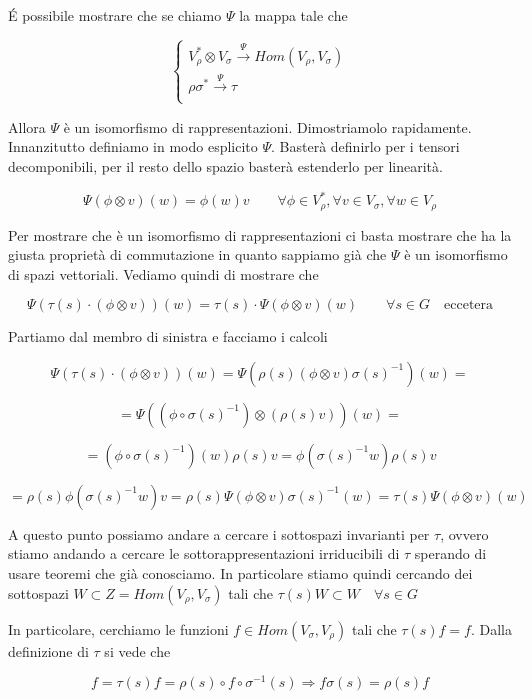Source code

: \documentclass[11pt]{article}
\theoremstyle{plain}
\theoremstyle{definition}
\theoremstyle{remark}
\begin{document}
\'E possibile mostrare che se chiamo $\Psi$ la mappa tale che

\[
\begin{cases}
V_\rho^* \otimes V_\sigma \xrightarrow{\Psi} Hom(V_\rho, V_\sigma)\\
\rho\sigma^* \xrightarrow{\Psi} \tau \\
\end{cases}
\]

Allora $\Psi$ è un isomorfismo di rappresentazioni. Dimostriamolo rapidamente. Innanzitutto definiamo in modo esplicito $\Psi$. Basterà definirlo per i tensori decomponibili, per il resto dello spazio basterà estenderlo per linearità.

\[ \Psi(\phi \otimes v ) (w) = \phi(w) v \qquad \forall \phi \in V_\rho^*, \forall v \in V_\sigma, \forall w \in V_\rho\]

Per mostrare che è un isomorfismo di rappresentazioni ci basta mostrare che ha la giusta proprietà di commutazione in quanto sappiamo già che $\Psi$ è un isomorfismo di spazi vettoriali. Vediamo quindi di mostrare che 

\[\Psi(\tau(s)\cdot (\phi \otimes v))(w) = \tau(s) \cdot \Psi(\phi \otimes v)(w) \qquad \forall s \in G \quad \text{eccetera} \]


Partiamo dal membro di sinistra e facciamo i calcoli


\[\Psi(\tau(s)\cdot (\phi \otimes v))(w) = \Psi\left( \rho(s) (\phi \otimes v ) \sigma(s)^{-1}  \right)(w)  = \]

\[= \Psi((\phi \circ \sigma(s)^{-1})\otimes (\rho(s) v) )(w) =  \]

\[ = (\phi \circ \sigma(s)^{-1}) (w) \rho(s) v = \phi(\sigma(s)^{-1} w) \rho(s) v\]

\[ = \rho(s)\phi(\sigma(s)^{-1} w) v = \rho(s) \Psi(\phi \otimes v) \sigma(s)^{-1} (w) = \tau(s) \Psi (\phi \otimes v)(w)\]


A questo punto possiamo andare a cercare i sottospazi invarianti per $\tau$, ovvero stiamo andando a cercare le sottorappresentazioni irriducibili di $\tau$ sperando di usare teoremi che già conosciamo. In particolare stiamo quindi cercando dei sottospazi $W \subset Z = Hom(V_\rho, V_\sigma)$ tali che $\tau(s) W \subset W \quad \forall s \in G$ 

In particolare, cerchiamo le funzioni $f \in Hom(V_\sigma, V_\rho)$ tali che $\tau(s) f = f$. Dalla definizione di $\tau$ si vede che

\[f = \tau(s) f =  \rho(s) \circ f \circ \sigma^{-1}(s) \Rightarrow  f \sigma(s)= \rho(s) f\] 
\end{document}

# # #

WHAT THIS TASK INVOLVES :: Taking the entries above, write out exactly the lines starting with the line containing "v))(w) = \Psi\left( \rho(s)" and going on through the line containing "w) \rho(s) v\]", both included, and nothing else.

ANSWER FOR THE TASK ::
\[\Psi(\tau(s)\cdot (\phi \otimes v))(w) = \Psi\left( \rho(s) (\phi \otimes v ) \sigma(s)^{-1}  \right)(w)  = \]

\[= \Psi((\phi \circ \sigma(s)^{-1})\otimes (\rho(s) v) )(w) =  \]

\[ = (\phi \circ \sigma(s)^{-1}) (w) \rho(s) v = \phi(\sigma(s)^{-1} w) \rho(s) v\]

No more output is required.